Biggy can be reached at
R. Bigelow, 294 Hillside Dr., St. Johnsbury, VT 05819
or mailto:biggy@charter.net

 



By Big Bigelow


Brian France said, and I quote, “For more than three years we’ve been contemplating ways to elevate the entire NASCAR Sprint Cup Series Championship format in the following ways: First, we’ve talked about putting greater emphasis on winning races.” The key words here are – “emphasis on winning races”.

If we look no further back than last season this ridiculous format (I had other words come to mind but I’m going with ridiculous for now) would have found Dale Earnhardt Jr. as your 2013 champion.

Now put your tinfoil hats away and forget for a few seconds the idea NASCAR would love it if NASCAR’s most popular driver was sitting at the head table come banquet time.

Remembering those key words in France’s speech, fact is Earnhardt Jr. had won zero races last season. He was winless in the first 26 races and then went 0-for-10 in the playoffs. But with this new ridiculous format he could have been your 2013 champion.
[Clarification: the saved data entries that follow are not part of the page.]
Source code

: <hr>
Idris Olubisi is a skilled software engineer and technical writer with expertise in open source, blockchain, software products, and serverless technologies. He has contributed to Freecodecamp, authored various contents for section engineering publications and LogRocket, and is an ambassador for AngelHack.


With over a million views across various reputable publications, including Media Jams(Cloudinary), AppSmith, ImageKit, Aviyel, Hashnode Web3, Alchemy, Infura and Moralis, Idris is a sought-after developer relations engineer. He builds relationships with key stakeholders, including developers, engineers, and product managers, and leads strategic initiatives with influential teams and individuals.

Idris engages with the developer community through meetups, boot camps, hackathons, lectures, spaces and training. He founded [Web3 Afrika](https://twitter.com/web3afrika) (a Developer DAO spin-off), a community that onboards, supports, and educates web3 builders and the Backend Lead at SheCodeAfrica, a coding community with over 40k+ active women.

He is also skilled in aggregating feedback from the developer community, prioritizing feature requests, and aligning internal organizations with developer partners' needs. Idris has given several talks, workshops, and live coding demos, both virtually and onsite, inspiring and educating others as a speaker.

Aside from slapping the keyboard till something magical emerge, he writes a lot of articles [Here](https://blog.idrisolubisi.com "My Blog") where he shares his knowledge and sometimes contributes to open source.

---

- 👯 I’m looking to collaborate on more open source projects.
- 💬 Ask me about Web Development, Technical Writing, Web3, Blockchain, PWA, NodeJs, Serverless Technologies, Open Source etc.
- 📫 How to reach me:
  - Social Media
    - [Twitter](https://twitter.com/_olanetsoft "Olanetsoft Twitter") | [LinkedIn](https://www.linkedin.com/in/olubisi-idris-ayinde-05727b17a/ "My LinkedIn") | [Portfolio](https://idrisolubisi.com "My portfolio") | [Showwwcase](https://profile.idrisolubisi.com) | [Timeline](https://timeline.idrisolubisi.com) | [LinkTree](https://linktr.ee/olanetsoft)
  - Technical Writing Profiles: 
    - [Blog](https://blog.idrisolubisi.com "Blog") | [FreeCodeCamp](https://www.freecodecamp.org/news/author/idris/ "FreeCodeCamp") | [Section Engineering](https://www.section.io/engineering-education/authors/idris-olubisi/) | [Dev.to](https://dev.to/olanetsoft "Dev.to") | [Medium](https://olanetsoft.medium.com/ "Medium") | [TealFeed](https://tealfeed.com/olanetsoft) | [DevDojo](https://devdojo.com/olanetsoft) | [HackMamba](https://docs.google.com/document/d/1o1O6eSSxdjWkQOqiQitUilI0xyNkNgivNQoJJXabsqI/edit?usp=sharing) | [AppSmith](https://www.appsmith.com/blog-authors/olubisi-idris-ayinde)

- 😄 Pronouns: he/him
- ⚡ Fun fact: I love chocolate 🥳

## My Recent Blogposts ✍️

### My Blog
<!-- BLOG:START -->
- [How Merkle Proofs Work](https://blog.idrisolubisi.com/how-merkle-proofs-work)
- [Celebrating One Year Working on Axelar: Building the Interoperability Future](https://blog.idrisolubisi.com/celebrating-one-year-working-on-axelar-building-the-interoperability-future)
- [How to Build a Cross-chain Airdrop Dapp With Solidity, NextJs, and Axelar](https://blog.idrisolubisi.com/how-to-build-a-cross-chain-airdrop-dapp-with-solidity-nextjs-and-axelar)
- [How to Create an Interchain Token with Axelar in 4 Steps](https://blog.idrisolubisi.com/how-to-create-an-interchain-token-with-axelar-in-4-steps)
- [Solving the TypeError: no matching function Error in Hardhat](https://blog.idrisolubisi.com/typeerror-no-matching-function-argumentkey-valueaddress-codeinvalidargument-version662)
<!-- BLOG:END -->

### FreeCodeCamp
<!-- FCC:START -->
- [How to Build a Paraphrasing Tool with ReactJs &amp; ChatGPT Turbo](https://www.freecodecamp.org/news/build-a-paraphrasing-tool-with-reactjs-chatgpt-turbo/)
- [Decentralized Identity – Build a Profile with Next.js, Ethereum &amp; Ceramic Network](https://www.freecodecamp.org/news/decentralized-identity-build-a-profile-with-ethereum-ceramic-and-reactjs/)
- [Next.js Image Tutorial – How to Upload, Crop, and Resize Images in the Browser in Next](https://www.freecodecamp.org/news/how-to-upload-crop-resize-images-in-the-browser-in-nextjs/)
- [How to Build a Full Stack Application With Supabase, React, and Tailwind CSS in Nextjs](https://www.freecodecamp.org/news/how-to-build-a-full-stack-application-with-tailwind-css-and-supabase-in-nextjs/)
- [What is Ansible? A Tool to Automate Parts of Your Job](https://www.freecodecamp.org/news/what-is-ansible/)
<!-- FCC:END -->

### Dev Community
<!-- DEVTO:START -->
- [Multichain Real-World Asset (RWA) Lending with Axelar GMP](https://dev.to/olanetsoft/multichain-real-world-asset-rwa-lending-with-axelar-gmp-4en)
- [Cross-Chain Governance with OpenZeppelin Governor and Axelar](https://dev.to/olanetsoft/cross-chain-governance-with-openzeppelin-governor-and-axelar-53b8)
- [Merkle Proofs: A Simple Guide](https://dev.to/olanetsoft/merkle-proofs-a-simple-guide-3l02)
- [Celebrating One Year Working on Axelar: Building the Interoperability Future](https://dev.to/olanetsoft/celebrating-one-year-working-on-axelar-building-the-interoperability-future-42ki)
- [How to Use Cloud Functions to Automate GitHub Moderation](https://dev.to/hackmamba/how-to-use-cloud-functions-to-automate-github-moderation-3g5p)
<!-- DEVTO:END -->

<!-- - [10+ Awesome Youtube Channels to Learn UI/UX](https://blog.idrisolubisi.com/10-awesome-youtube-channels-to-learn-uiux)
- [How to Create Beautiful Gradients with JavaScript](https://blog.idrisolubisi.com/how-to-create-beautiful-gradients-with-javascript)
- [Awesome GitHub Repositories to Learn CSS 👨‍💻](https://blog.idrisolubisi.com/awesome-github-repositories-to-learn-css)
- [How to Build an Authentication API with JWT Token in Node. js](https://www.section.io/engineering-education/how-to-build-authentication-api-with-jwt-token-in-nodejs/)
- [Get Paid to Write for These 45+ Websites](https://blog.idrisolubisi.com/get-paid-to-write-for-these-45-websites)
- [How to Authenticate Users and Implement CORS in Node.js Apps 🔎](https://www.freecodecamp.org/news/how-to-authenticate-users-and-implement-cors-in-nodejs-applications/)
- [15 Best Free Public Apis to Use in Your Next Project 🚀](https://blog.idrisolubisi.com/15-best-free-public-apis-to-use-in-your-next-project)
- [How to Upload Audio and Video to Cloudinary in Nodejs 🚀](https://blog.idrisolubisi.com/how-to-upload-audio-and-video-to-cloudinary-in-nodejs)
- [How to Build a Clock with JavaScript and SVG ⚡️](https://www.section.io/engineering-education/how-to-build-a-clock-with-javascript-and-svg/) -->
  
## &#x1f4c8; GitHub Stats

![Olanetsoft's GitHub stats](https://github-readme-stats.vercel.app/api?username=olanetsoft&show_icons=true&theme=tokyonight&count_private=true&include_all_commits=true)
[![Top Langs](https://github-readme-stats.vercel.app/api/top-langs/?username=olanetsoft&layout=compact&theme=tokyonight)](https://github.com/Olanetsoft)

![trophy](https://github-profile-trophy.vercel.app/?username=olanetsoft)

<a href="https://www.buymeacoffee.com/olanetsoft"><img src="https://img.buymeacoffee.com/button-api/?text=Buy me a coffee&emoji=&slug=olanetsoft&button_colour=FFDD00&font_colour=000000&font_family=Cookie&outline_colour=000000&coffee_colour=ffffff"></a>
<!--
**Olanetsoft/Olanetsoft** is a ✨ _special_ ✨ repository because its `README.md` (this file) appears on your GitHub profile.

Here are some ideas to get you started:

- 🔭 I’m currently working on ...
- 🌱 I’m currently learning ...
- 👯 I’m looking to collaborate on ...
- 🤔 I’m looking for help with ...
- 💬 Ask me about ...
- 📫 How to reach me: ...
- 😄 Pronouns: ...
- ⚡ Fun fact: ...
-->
Jeff Gluck from the USA Today wrote, “It turns out last year’s champion, if the new rules were applied, would have been Dale Earnhardt Jr., who didn’t win a race. According to economist Andrew Maness, who runs the nascarnomics.com site, Earnhardt would have made the final race along with Jimmie Johnson, Kevin Harvick and Jeff Gordon. NASCAR’s Mike Forde confirmed the lineup.

“The driver who won the most races last season, Matt Kenseth with seven, would not have been eligible for the season finale at Homestead-Miami Speedway.

Here’s how it would have played out: Kenseth’s poor finish at Phoenix, the next-to-last race, would have knocked him from the top four when the points were reset, giving Earnhardt a slot along with three race winners from the last Chase segment: Gordon (Martinsville Speedway), Johnson (Texas Motor Speedway) and Harvick (Phoenix International Raceway).”

• Earnhardt finished third at Homestead, Johnson finished ninth, Harvick 10th and Gordon was 11th. Granted, teams would have raced differently under a different set of rules but it has to make you think twice knowing under a format that “emphasizes winning”, your next year’s champion may have not have won a race while the guy with the most wins doesn’t even make it to the final round.

• And a side note: There’s no truth to the rumor that at half time of the Super Bowl, last Sunday, the brain trust of the NFL thought for a minute about resetting the score back to 0-0 and replacing the Broncos with the Patriots. But, then again, there are no France’s on the board of directors of the NFL.

Not every Super Bowl is going to be a barn-burner, anyone with a little smarts knows that. You deal with it and move on.

Is NASCAR Promoting the Bump-and-Run?

Is it just me or is the most overlooked line in the press release about this ridiculous format, “A win by a championship-eligible driver in any Chase race automatically clinches the winning driver a spot in the next Chase round.”

The way I read that is when the playoff field is set they run the first three races of the playoffs at which point the three (could be only 1 or 2) winners and the next nine guys highest in points move on. Run three more races – take those three winners (could be only 1 or 2) and the next five guys and move on. Run three more races – take those three (could be only 1 or 2) winners and one other guy to Homestead where the highest finisher of those four guys wins the championship.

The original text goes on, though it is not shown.